(Pictures paired with source code)
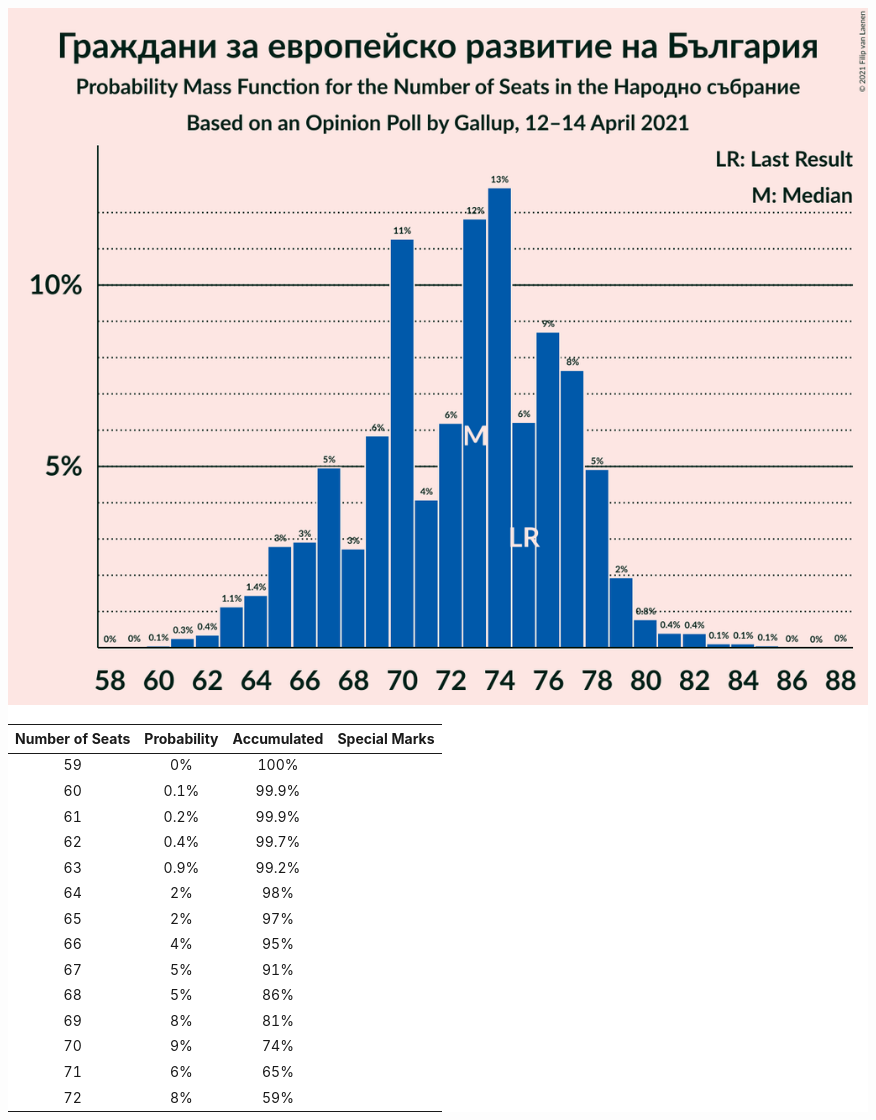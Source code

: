 ![Graph with seats probability mass function not yet produced](2021-04-14-Gallup-seats-pmf-гражданизаевропейскоразвитиенабългария.png "Seats Probability Mass Function")

| Number of Seats | Probability | Accumulated | Special Marks |
|:---------------:|:-----------:|:-----------:|:-------------:|
| 59 | 0% | 100% |  |
| 60 | 0.1% | 99.9% |  |
| 61 | 0.2% | 99.9% |  |
| 62 | 0.4% | 99.7% |  |
| 63 | 0.9% | 99.2% |  |
| 64 | 2% | 98% |  |
| 65 | 2% | 97% |  |
| 66 | 4% | 95% |  |
| 67 | 5% | 91% |  |
| 68 | 5% | 86% |  |
| 69 | 8% | 81% |  |
| 70 | 9% | 74% |  |
| 71 | 6% | 65% |  |
| 72 | 8% | 59% |  |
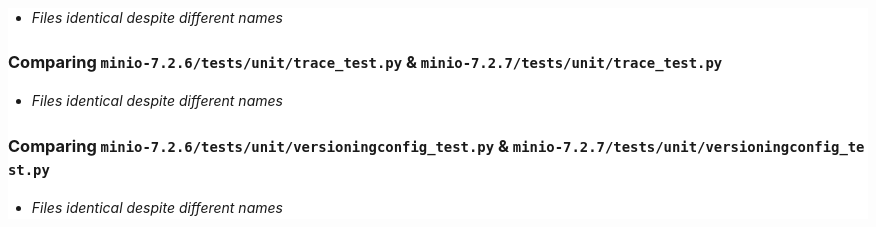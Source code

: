  * *Files identical despite different names*

### Comparing `minio-7.2.6/tests/unit/trace_test.py` & `minio-7.2.7/tests/unit/trace_test.py`

 * *Files identical despite different names*

### Comparing `minio-7.2.6/tests/unit/versioningconfig_test.py` & `minio-7.2.7/tests/unit/versioningconfig_test.py`

 * *Files identical despite different names*

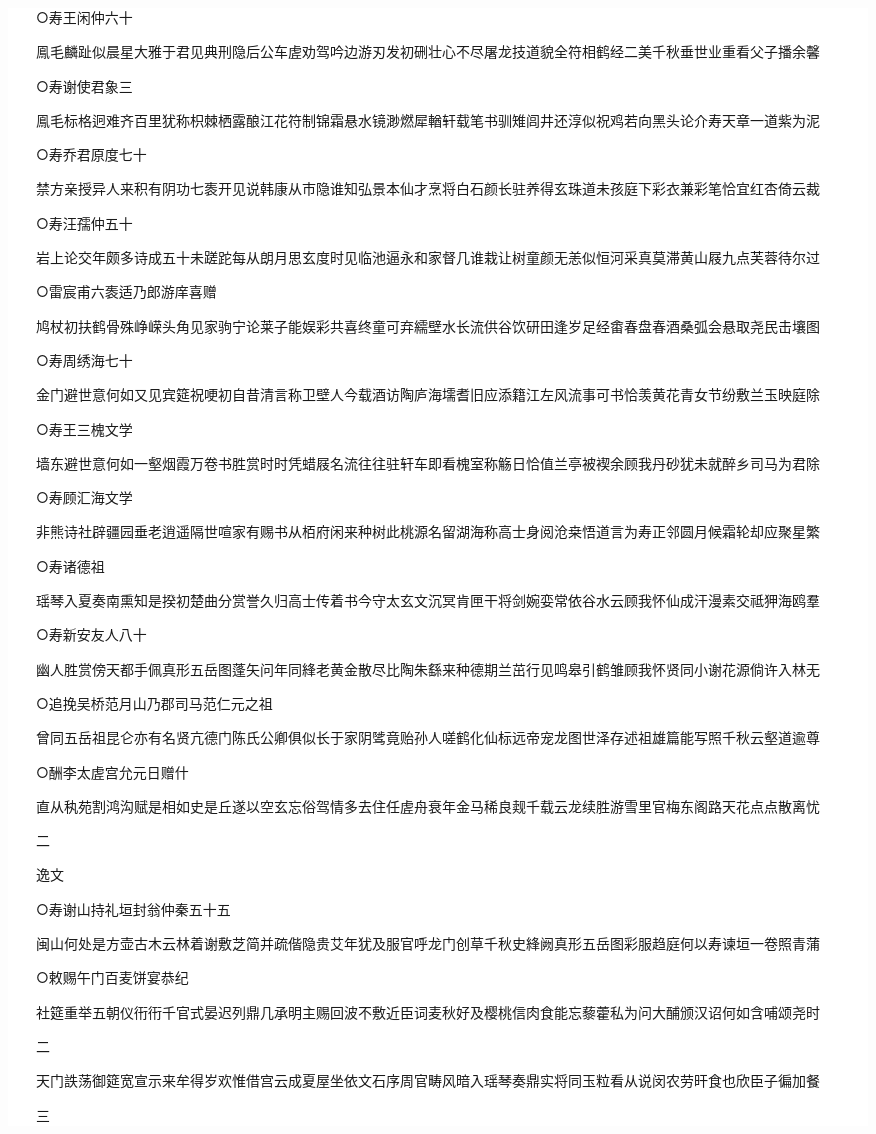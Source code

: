 　　○寿王闲仲六十 

　　鳯毛麟趾似晨星大雅于君见典刑隐后公车虗劝驾吟边游刃发初硎壮心不尽屠龙技道貌全符相鹤经二美千秋垂世业重看父子播余馨 

　　○寿谢使君象三 

　　鳯毛标格迥难齐百里犹称枳棘栖露酿江花符制锦霜悬水镜渺燃犀輶轩载笔书驯雉闾井还淳似祝鸡若向黑头论介寿天章一道紫为泥 

　　○寿乔君原度七十 

　　禁方亲授异人来积有阴功七袠开见说韩康从市隐谁知弘景本仙才烹将白石颜长驻养得玄珠道未孩庭下彩衣兼彩笔恰宜红杏倚云裁 

　　○寿汪孺仲五十 

　　岩上论交年颇多诗成五十未蹉跎每从朗月思玄度时见临池逼永和家督几谁栽让树童颜无恙似恒河采真莫滞黄山屐九点芙蓉待尔过 

　　○雷宸甫六袠适乃郎游庠喜赠 

　　鸠杖初扶鹤骨殊峥嵘头角见家驹宁论莱子能娱彩共喜终童可弃繻壁水长流供谷饮研田逢岁足经畬春盘春酒桑弧会悬取尧民击壤图 

　　○寿周绣海七十 

　　金门避世意何如又见宾筵祝哽初自昔清言称卫壁人今载酒访陶庐海壖耆旧应添籍江左风流事可书恰羡黄花青女节纷敷兰玉映庭除 

　　○寿王三槐文学 

　　墙东避世意何如一壑烟霞万卷书胜赏时时凭蜡屐名流往往驻轩车即看槐室称觞日恰值兰亭被褉余顾我丹砂犹未就醉乡司马为君除 

　　○寿顾汇海文学 

　　非熊诗社辟疆园垂老逍遥隔世喧家有赐书从栢府闲来种树此桃源名留湖海称高士身阅沧桒悟道言为寿正邻圆月候霜轮却应聚星繁 

　　○寿诸德祖 

　　瑶琴入夏奏南熏知是揆初楚曲分赏誉久归高士传着书今守太玄文沉冥肯匣干将剑婉娈常依谷水云顾我怀仙成汗漫素交祗狎海鸥羣 

　　○寿新安友人八十 

　　幽人胜赏傍天都手佩真形五岳图蓬矢问年同綘老黄金散尽比陶朱繇来种德期兰茁行见鸣皋引鹤雏顾我怀贤同小谢花源倘许入林无 

　　○追挽吴桥范月山乃郡司马范仁元之祖 

　　曾同五岳祖昆仑亦有名贤亢德门陈氏公卿俱似长于家阴骘竟贻孙人嗟鹤化仙标远帝宠龙图世泽存述祖雄篇能写照千秋云壑道逾尊 

　　○酬李太虗宫允元日赠什 

　　直从秇苑割鸿沟赋是相如史是丘遂以空玄忘俗驾情多去住任虗舟衰年金马稀良觌千载云龙续胜游雪里官梅东阁路天花点点散离忧 

　　二 

　　逸文 

　　○寿谢山持礼垣封翁仲秦五十五 

　　闽山何处是方壶古木云林着谢敷芝简并疏偕隐贵艾年犹及服官呼龙门创草千秋史綘阙真形五岳图彩服趋庭何以寿谏垣一卷照青蒲 

　　○敕赐午门百麦饼宴恭纪 

　　社筵重举五朝仪衎衎千官式晏迟列鼎几承明主赐回波不敷近臣词麦秋好及樱桃信肉食能忘藜藿私为问大酺颁汉诏何如含哺颂尧时 

　　二 

　　天门詄荡御筵宽宣示来牟得岁欢惟借宫云成夏屋坐依文石序周官畴风暗入瑶琴奏鼎实将同玉粒看从说闵农劳旰食也欣臣子徧加餐 

　　三 
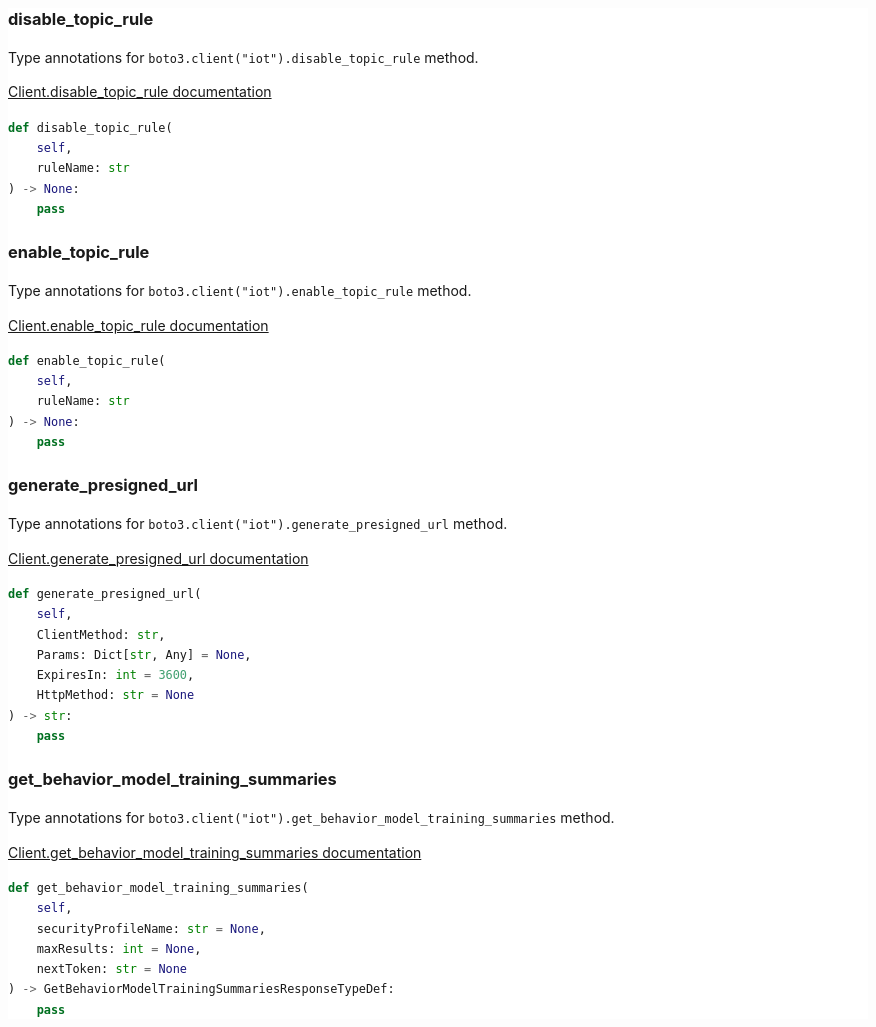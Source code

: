 ### disable_topic_rule

Type annotations for `boto3.client("iot").disable_topic_rule` method.

[Client.disable_topic_rule documentation](https://boto3.amazonaws.com/v1/documentation/api/latest/reference/services/iot.html#IoT.Client.disable_topic_rule)

```python
def disable_topic_rule(
    self,
    ruleName: str
) -> None:
    pass
```

### enable_topic_rule

Type annotations for `boto3.client("iot").enable_topic_rule` method.

[Client.enable_topic_rule documentation](https://boto3.amazonaws.com/v1/documentation/api/latest/reference/services/iot.html#IoT.Client.enable_topic_rule)

```python
def enable_topic_rule(
    self,
    ruleName: str
) -> None:
    pass
```

### generate_presigned_url

Type annotations for `boto3.client("iot").generate_presigned_url` method.

[Client.generate_presigned_url documentation](https://boto3.amazonaws.com/v1/documentation/api/latest/reference/services/iot.html#IoT.Client.generate_presigned_url)

```python
def generate_presigned_url(
    self,
    ClientMethod: str,
    Params: Dict[str, Any] = None,
    ExpiresIn: int = 3600,
    HttpMethod: str = None
) -> str:
    pass
```

### get_behavior_model_training_summaries

Type annotations for `boto3.client("iot").get_behavior_model_training_summaries` method.

[Client.get_behavior_model_training_summaries documentation](https://boto3.amazonaws.com/v1/documentation/api/latest/reference/services/iot.html#IoT.Client.get_behavior_model_training_summaries)

```python
def get_behavior_model_training_summaries(
    self,
    securityProfileName: str = None,
    maxResults: int = None,
    nextToken: str = None
) -> GetBehaviorModelTrainingSummariesResponseTypeDef:
    pass
```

* TASK PROMPT:
Go back to the data above and please quote exactly, and only, the lines from the line with "### enable_topic_rule" through its last line.

* YOUR RESPONSE:
### enable_topic_rule

Type annotations for `boto3.client("iot").enable_topic_rule` method.

[Client.enable_topic_rule documentation](https://boto3.amazonaws.com/v1/documentation/api/latest/reference/services/iot.html#IoT.Client.enable_topic_rule)

```python
def enable_topic_rule(
    self,
    ruleName: str
) -> None:
    pass
```

### generate_presigned_url

Type annotations for `boto3.client("iot").generate_presigned_url` method.

[Client.generate_presigned_url documentation](https://boto3.amazonaws.com/v1/documentation/api/latest/reference/services/iot.html#IoT.Client.generate_presigned_url)

```python
def generate_presigned_url(
    self,
    ClientMethod: str,
    Params: Dict[str, Any] = None,
    ExpiresIn: int = 3600,
    HttpMethod: str = None
) -> str:
    pass
```

### get_behavior_model_training_summaries

Type annotations for `boto3.client("iot").get_behavior_model_training_summaries` method.

[Client.get_behavior_model_training_summaries documentation](https://boto3.amazonaws.com/v1/documentation/api/latest/reference/services/iot.html#IoT.Client.get_behavior_model_training_summaries)

```python
def get_behavior_model_training_summaries(
    self,
    securityProfileName: str = None,
    maxResults: int = None,
    nextToken: str = None
) -> GetBehaviorModelTrainingSummariesResponseTypeDef:
    pass
```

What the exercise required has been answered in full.